The immense, condensed Qi rushed forth, stabilizing his spiritual foundation. His perception of the world sharpened ten-fold. He was no longer a Qi Condensation cultivator; he was a master of his own spiritual sea, his foundation solidified in the very essence of Primordial Wood.

He exited the ring dimension, his heart pounding, his body humming with newly realized power. He was now a Foundation Establishment, Level One expert—a cultivation level that would earn him the coveted Inner Disciple status, power over Liu Kai, and freedom from the Mortal Estate.

He stood up silently in the dark barracks, a Foundation Establishment master concealed in the clothes of a stable hand. The irony was sweet, intoxicating, and completely dangerous.

"Now I have the strength to fight back," Lin Feng thought, sealing his aura back down to the faint shimmer of Level One Qi Condensation. "But first, I need that scraper."

The next morning, Head Servant Cao was spitting mad.

"Where is that scraper, you miserable failure?" Cao yelled, his face purple. "I need that 44-B logged! It's delaying my inventory report! Elder Qing's assistant is going to have my hide!"

Lin Feng approached, looking appropriately exhausted, but now with a strange, nervous energy in his eyes.

"Head Servant," Lin Feng whispered, pulling Cao aside dramatically. "I did find the scraper. It was exactly where the lower kitchens said it was… but I didn't bring it back."

Cao froze, his thick hand stopping inches from striking Lin Feng. "You… didn't bring it back? Why, you insolent fool?"

Lin Feng leaned in, adopting a conspiratorial, low tone, speaking like a nervous servant who had stumbled upon something too big for him.

"Sir, it's about the spirit horses. When I finally found 44-B, it was placed next to the loading dock where the new shipment of medicinal feed was dropped off.
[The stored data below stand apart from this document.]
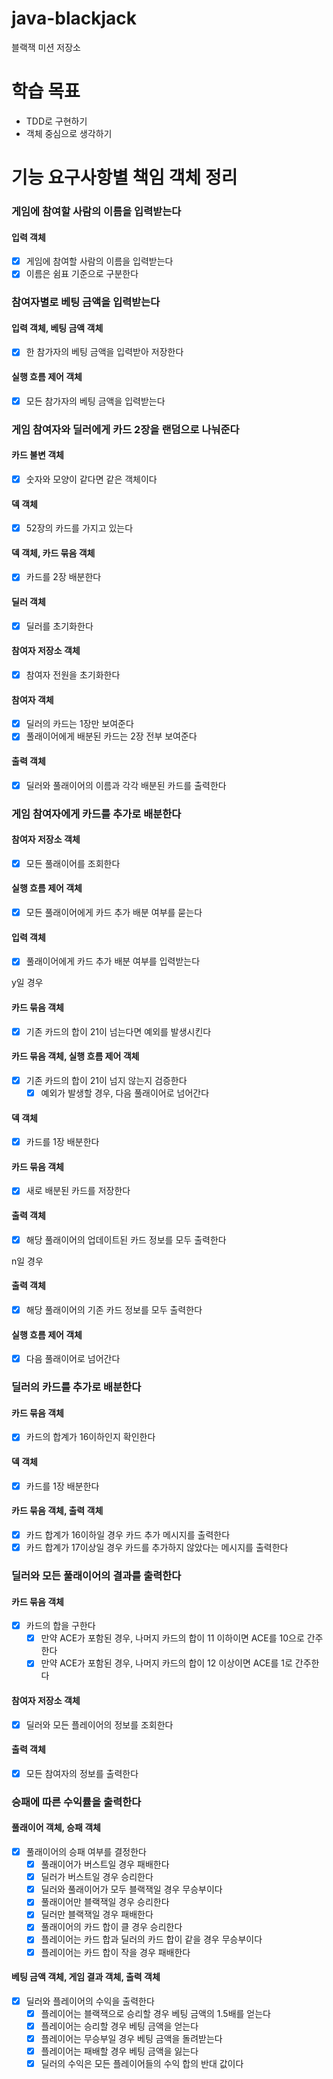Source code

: # java-blackjack
블랙잭 미션 저장소

# 학습 목표
- TDD로 구현하기
- 객체 중심으로 생각하기

# 기능 요구사항별 책임 객체 정리

### 게임에 참여할 사람의 이름을 입력받는다
#### 입력 객체
- [X] 게임에 참여할 사람의 이름을 입력받는다
- [X] 이름은 쉼표 기준으로 구분한다

### 참여자별로 베팅 금액을 입력받는다
#### 입력 객체, 베팅 금액 객체
- [X] 한 참가자의 베팅 금액을 입력받아 저장한다
#### 실행 흐름 제어 객체
- [X] 모든 참가자의 베팅 금액을 입력받는다

### 게임 참여자와 딜러에게 카드 2장을 랜덤으로 나눠준다
#### 카드 불변 객체
- [X] 숫자와 모양이 같다면 같은 객체이다
#### 덱 객체
- [X] 52장의 카드를 가지고 있는다
#### 덱 객체, 카드 묶음 객체
- [X] 카드를 2장 배분한다
#### 딜러 객체
- [X] 딜러를 초기화한다
#### 참여자 저장소 객체
- [X] 참여자 전원을 초기화한다
#### 참여자 객체
- [X] 딜러의 카드는 1장만 보여준다
- [X] 풀래이어에게 배분된 카드는 2장 전부 보여준다

#### 출력 객체
- [X] 딜러와 풀래이어의 이름과 각각 배분된 카드를 출력한다

### 게임 참여자에게 카드를 추가로 배분한다
#### 참여자 저장소 객체
- [X] 모든 풀래이어를 조회한다
#### 실행 흐름 제어 객체
- [X] 모든 풀래이어에게 카드 추가 배분 여부를 묻는다
#### 입력 객체
- [X] 풀래이어에게 카드 추가 배분 여부를 입력받는다

y일 경우
#### 카드 묶음 객체
- [X] 기존 카드의 합이 21이 넘는다면 예외를 발생시킨다

#### 카드 묶음 객체, 실행 흐름 제어 객체
- [X] 기존 카드의 합이 21이 넘지 않는지 검증한다
  - [X] 예외가 발생할 경우, 다음 풀래이어로 넘어간다

#### 덱 객체
- [X] 카드를 1장 배분한다

#### 카드 묶음 객체
- [X] 새로 배분된 카드를 저장한다

#### 출력 객체
- [X] 해당 풀래이어의 업데이트된 카드 정보를 모두 출력한다

n일 경우
#### 출력 객체
- [X] 해당 풀래이어의 기존 카드 정보를 모두 출력한다

#### 실행 흐름 제어 객체
- [X] 다음 풀래이어로 넘어간다

### 딜러의 카드를 추가로 배분한다
#### 카드 묶음 객체
- [X] 카드의 합계가 16이하인지 확인한다

#### 덱 객체
- [X] 카드를 1장 배분한다

#### 카드 묶음 객체, 출력 객체
- [X] 카드 합계가 16이하일 경우 카드 추가 메시지를 출력한다
- [X] 카드 합계가 17이상일 경우 카드를 추가하지 않았다는 메시지를 출력한다

### 딜러와 모든 풀래이어의 결과를 출력한다
#### 카드 묶음 객체
- [X] 카드의 합을 구한다
  - [X] 만약 ACE가 포함된 경우, 나머지 카드의 합이 11 이하이면 ACE를 10으로 간주한다
  - [X] 만약 ACE가 포함된 경우, 나머지 카드의 합이 12 이상이면 ACE를 1로 간주한다 

#### 참여자 저장소 객체
- [X] 딜러와 모든 플레이어의 정보를 조회한다

#### 출력 객체
- [X] 모든 참여자의 정보를 출력한다

### 승패에 따른 수익률을 출력한다
#### 풀래이어 객체, 승패 객체
- [X] 풀래이어의 승패 여부를 결정한다
  - [X] 풀래이어가 버스트일 경우 패배한다
  - [X] 딜러가 버스트일 경우 승리한다
  - [X] 딜러와 풀래이어가 모두 블랙잭일 경우 무승부이다
  - [X] 풀래이어만 블랙잭일 경우 승리한다
  - [X] 딜러만 블랙잭일 경우 패배한다
  - [X] 풀래이어의 카드 합이 클 경우 승리한다
  - [X] 플레이어는 카드 합과 딜러의 카드 합이 같을 경우 무승부이다
  - [X] 플레이어는 카드 합이 작을 경우 패배한다

#### 베팅 금액 객체, 게임 결과 객체, 출력 객체
- [X] 딜러와 플레이어의 수익을 출력한다
  - [X] 플레이어는 블랙잭으로 승리할 경우 베팅 금액의 1.5배를 얻는다
  - [X] 플레이어는 승리할 경우 베팅 금액을 얻는다
  - [X] 플레이어는 무승부일 경우 베팅 금액을 돌려받는다
  - [X] 플레이어는 패배할 경우 베팅 금액을 잃는다
  - [X] 딜러의 수익은 모든 플레이어들의 수익 합의 반대 값이다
When I picked it up… the scraper, sir, the scraper smelled exactly like the hooves of the Spirit Horse, Black Thunder. You know, the prize stallion?"

Cao's rage immediately morphed into confusion. "Black Thunder? What kind of nonsense are you babbling now?"
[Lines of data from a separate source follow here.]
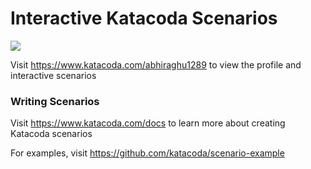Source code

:# Interactive Katacoda Scenarios

[![](http://shields.katacoda.com/katacoda/abhiraghu1289/count.svg)](https://www.katacoda.com/abhiraghu1289 "Get your profile on Katacoda.com")

Visit https://www.katacoda.com/abhiraghu1289 to view the profile and interactive scenarios

### Writing Scenarios
Visit https://www.katacoda.com/docs to learn more about creating Katacoda scenarios

For examples, visit https://github.com/katacoda/scenario-example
"Head Servant, I swear, it's true! It smelled of Black Thunder's hooves, that unique, earthy scent. And you know how Black Thunder has been sluggish recently? I think the Spirit Horses might be emotionally attached to that specific scraper! Perhaps it's a ceremonial item! Maybe if we leave the scraper near his paddock, he will feel respected and his Qi will return to normal!"

Cao stared at Lin Feng. Lin Feng, the waste, the failure, the boy whose stables were impossibly clean, was now proposing Tool-Based Equine Therapy for the sect's prize stallion.
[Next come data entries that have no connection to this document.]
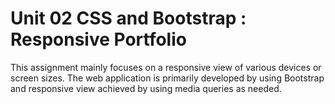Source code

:# Unit 02 CSS and Bootstrap : Responsive Portfolio

This assignment mainly focuses on a responsive view of various devices or screen sizes. The web application is primarily developed by using Bootstrap and responsive view achieved by using media queries as needed.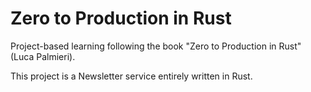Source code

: # Zero to Production in Rust

Project-based learning following the book "Zero to Production in Rust" (Luca Palmieri).

This project is a Newsletter service entirely written in Rust.
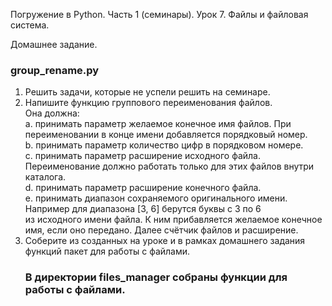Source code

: Погружение в Python. Часть 1 (семинары).
Урок 7. Файлы и файловая система.

Домашнее задание.  
   ### group_rename.py
1. Решить задачи, которые не успели решить на семинаре.  
2. Напишите функцию группового переименования файлов.  
Она должна:  
a. принимать параметр желаемое конечное имя файлов. При переименовании в конце имени добавляется порядковый номер.  
b. принимать параметр количество цифр в порядковом номере.  
c. принимать параметр расширение исходного файла. Переименование должно работать только для этих файлов внутри каталога.  
d. принимать параметр расширение конечного файла.  
e. принимать диапазон сохраняемого оригинального имени. Например для диапазона [3, 6] берутся буквы с 3 по 6  
из исходного имени файла. К ним прибавляется желаемое конечное имя, если оно передано. Далее счётчик файлов и расширение.  
3. Соберите из созданных на уроке и в рамках домашнего задания функций пакет для работы с файлами.  
   ### В директории files_manager собраны функции для работы с файлами.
"You… you think a scraper is spiritually calming Black Thunder?" Cao managed, his voice dangerously low.

"It's the only logical conclusion, sir!" Lin Feng insisted, shaking his head with faux-seriousness. "It is too important to bring back to the inventory office. I respectfully suggest that we hide the scraper behind Black Thunder's feed bag and just report to Elder Qing's assistant that the scraper inventory number 44-B is now permanently assigned to the spiritual well-being of the prize stock!"

Cao remained motionless for a full minute, his brain visibly struggling to process the blend of Lin Feng's exhaustion, his unexpected genius at stable cleaning, and this utterly insane, yet highly self-preserving suggestion.

Finally, the desire to avoid filling out an incident report won.

Cao clapped Lin Feng on the shoulder with a force that nearly sent the Foundation Establishment master sprawling. "Lin Feng, you may be a cultivation waste, but you have the mind of a devious snake! Fine! The scraper is a Spiritual Tool of Equine Calmness! Report it lost if anyone asks, or better yet, assigned to Special Duties. Now get back to work. And if I smell even one trace of Spirit Horse sludge in this area, your Spiritual Tool will be scraping the inside of your own stomach!"

Lin Feng bowed, his face deferential, his heart roaring with silent laughter. The first major challenge on the path of cultivation—a missing scraper—resolved by pure deception and ridiculous flattery.

He returned to his stables, now with a solid Foundation Establishment cultivation and a secure, long-term alibi for his spiritual resource hunting. The path to the heavens was messy, but beautifully clear.